Odom is being challenged by David Cox, 57, a computer scientist who got involved in city affairs by leading a neighborhood resistance to a supermarket. Cox is thoughtful and well-informed about city planning, but in this race he faces an incumbent with a history of strong service to his district and the city.
Southeast Raleigh’s District C features a generational contest between incumbent Eugene Weeks, 75, and challenger Corey Branch, 37. The district could use a change and new perspective, and Weeks is near the end of his career, but Branch has not made an effective case for why he should be the new face of leadership in Southeast Raleigh. Changing the guard requires more than a rationale of “it’s time.” Weeks has provided knowledgeable and responsive representation and deserves to hold his seat.
District D covering southwest Raleigh offers the council’s most intriguing and telling race. Kay Crowder was appointed to replace her husband, Thomas Crowder, a tireless advocate for his district who resigned after being diagnosed with cancer. He died last October.

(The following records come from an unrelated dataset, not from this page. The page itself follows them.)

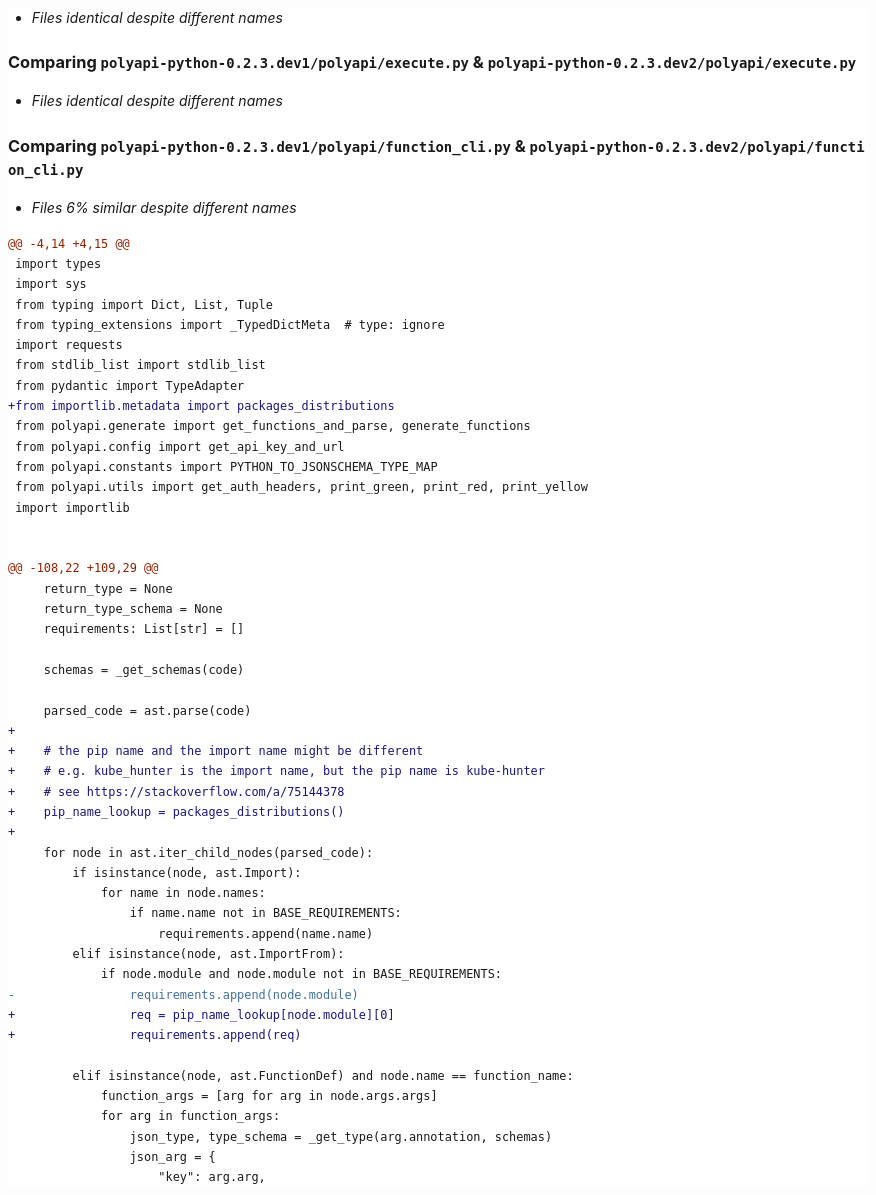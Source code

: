  * *Files identical despite different names*

### Comparing `polyapi-python-0.2.3.dev1/polyapi/execute.py` & `polyapi-python-0.2.3.dev2/polyapi/execute.py`

 * *Files identical despite different names*

### Comparing `polyapi-python-0.2.3.dev1/polyapi/function_cli.py` & `polyapi-python-0.2.3.dev2/polyapi/function_cli.py`

 * *Files 6% similar despite different names*

```diff
@@ -4,14 +4,15 @@
 import types
 import sys
 from typing import Dict, List, Tuple
 from typing_extensions import _TypedDictMeta  # type: ignore
 import requests
 from stdlib_list import stdlib_list
 from pydantic import TypeAdapter
+from importlib.metadata import packages_distributions
 from polyapi.generate import get_functions_and_parse, generate_functions
 from polyapi.config import get_api_key_and_url
 from polyapi.constants import PYTHON_TO_JSONSCHEMA_TYPE_MAP
 from polyapi.utils import get_auth_headers, print_green, print_red, print_yellow
 import importlib
 
 
@@ -108,22 +109,29 @@
     return_type = None
     return_type_schema = None
     requirements: List[str] = []
 
     schemas = _get_schemas(code)
 
     parsed_code = ast.parse(code)
+
+    # the pip name and the import name might be different
+    # e.g. kube_hunter is the import name, but the pip name is kube-hunter
+    # see https://stackoverflow.com/a/75144378
+    pip_name_lookup = packages_distributions()
+
     for node in ast.iter_child_nodes(parsed_code):
         if isinstance(node, ast.Import):
             for name in node.names:
                 if name.name not in BASE_REQUIREMENTS:
                     requirements.append(name.name)
         elif isinstance(node, ast.ImportFrom):
             if node.module and node.module not in BASE_REQUIREMENTS:
-                requirements.append(node.module)
+                req = pip_name_lookup[node.module][0]
+                requirements.append(req)
 
         elif isinstance(node, ast.FunctionDef) and node.name == function_name:
             function_args = [arg for arg in node.args.args]
             for arg in function_args:
                 json_type, type_schema = _get_type(arg.annotation, schemas)
                 json_arg = {
                     "key": arg.arg,
```
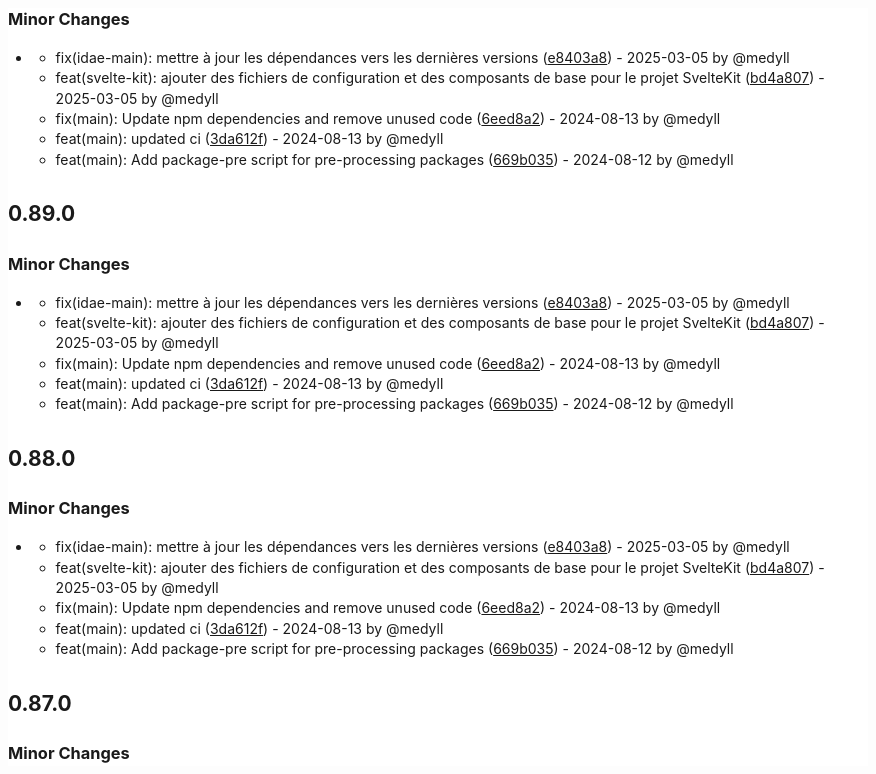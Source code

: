 ### Minor Changes

- - fix(idae-main): mettre à jour les dépendances vers les dernières versions ([e8403a8](https://github.com/medyll/idae/commit/e8403a84732c14a4fd859840a9155d28cd2bc1c1)) - 2025-03-05 by @medyll
  - feat(svelte-kit): ajouter des fichiers de configuration et des composants de base pour le projet SvelteKit ([bd4a807](https://github.com/medyll/idae/commit/bd4a807d425ba60f39573c514719946e3404d9dc)) - 2025-03-05 by @medyll
  - fix(main): Update npm dependencies and remove unused code ([6eed8a2](https://github.com/medyll/idae/commit/6eed8a218ff0267cf9a66d6ea2f1771e3a50179a)) - 2024-08-13 by @medyll
  - feat(main): updated ci ([3da612f](https://github.com/medyll/idae/commit/3da612f0f8f9da1f9dbc635abebce72a5c051a9b)) - 2024-08-13 by @medyll
  - feat(main): Add package-pre script for pre-processing packages ([669b035](https://github.com/medyll/idae/commit/669b0358873f79c790d1ac3cc01e6cf7bdf1e93e)) - 2024-08-12 by @medyll

## 0.89.0

### Minor Changes

- - fix(idae-main): mettre à jour les dépendances vers les dernières versions ([e8403a8](https://github.com/medyll/idae/commit/e8403a84732c14a4fd859840a9155d28cd2bc1c1)) - 2025-03-05 by @medyll
  - feat(svelte-kit): ajouter des fichiers de configuration et des composants de base pour le projet SvelteKit ([bd4a807](https://github.com/medyll/idae/commit/bd4a807d425ba60f39573c514719946e3404d9dc)) - 2025-03-05 by @medyll
  - fix(main): Update npm dependencies and remove unused code ([6eed8a2](https://github.com/medyll/idae/commit/6eed8a218ff0267cf9a66d6ea2f1771e3a50179a)) - 2024-08-13 by @medyll
  - feat(main): updated ci ([3da612f](https://github.com/medyll/idae/commit/3da612f0f8f9da1f9dbc635abebce72a5c051a9b)) - 2024-08-13 by @medyll
  - feat(main): Add package-pre script for pre-processing packages ([669b035](https://github.com/medyll/idae/commit/669b0358873f79c790d1ac3cc01e6cf7bdf1e93e)) - 2024-08-12 by @medyll

## 0.88.0

### Minor Changes

- - fix(idae-main): mettre à jour les dépendances vers les dernières versions ([e8403a8](https://github.com/medyll/idae/commit/e8403a84732c14a4fd859840a9155d28cd2bc1c1)) - 2025-03-05 by @medyll
  - feat(svelte-kit): ajouter des fichiers de configuration et des composants de base pour le projet SvelteKit ([bd4a807](https://github.com/medyll/idae/commit/bd4a807d425ba60f39573c514719946e3404d9dc)) - 2025-03-05 by @medyll
  - fix(main): Update npm dependencies and remove unused code ([6eed8a2](https://github.com/medyll/idae/commit/6eed8a218ff0267cf9a66d6ea2f1771e3a50179a)) - 2024-08-13 by @medyll
  - feat(main): updated ci ([3da612f](https://github.com/medyll/idae/commit/3da612f0f8f9da1f9dbc635abebce72a5c051a9b)) - 2024-08-13 by @medyll
  - feat(main): Add package-pre script for pre-processing packages ([669b035](https://github.com/medyll/idae/commit/669b0358873f79c790d1ac3cc01e6cf7bdf1e93e)) - 2024-08-12 by @medyll

## 0.87.0

### Minor Changes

Crowder, 59, was her late husband’s political partner and shares his commitment to serving District D while charting a manageable but imaginative course for a growing Raleigh. During her tenure, she has shown a willingness to learn and the energy to lead. She deserves election in her own right.
Crowder is being challenged by Ashton Mae Smith, 28, a community relations manager for downtown Raleigh’s new major business, the computer software company Citrix. A Raleigh native, Smith is also part of the emerging, younger Raleigh. She is a promising candidate with energy and vision, but in need of experience.
In District E covering a long stretch of northwestern Raleigh from Five Points to Brier Creek, incumbent Bonner Gaylord, 37, a likely candidate for mayor in 2017, deserves re-election. He brings a younger perspective to the council and, as manager of the North Hills development, works at the front line of Raleigh’s fast growth.
Gaylord has drawn an interesting challenger in Edie Jeffreys, 54, a Raleigh native who emerged from local efforts to protect neighborhoods from excessive infill and development incompatible with surrounding homes. Jeffreys, a SAS employee, has deep roots in the city and is trained in logistics, which she teaches at Wake Tech. She could bring a valuable mix of historic perspective and technological savvy to the council, but she got a late start in this race.
Also running in District E is DeAntony Collins, a 31-year-old manager of an early education center. Collins, an Atlanta native, came to Raleigh in 2003 to attend Shaw University and decided to stay. Collins says he would improve the district’s constituents services and the city’s overall communications.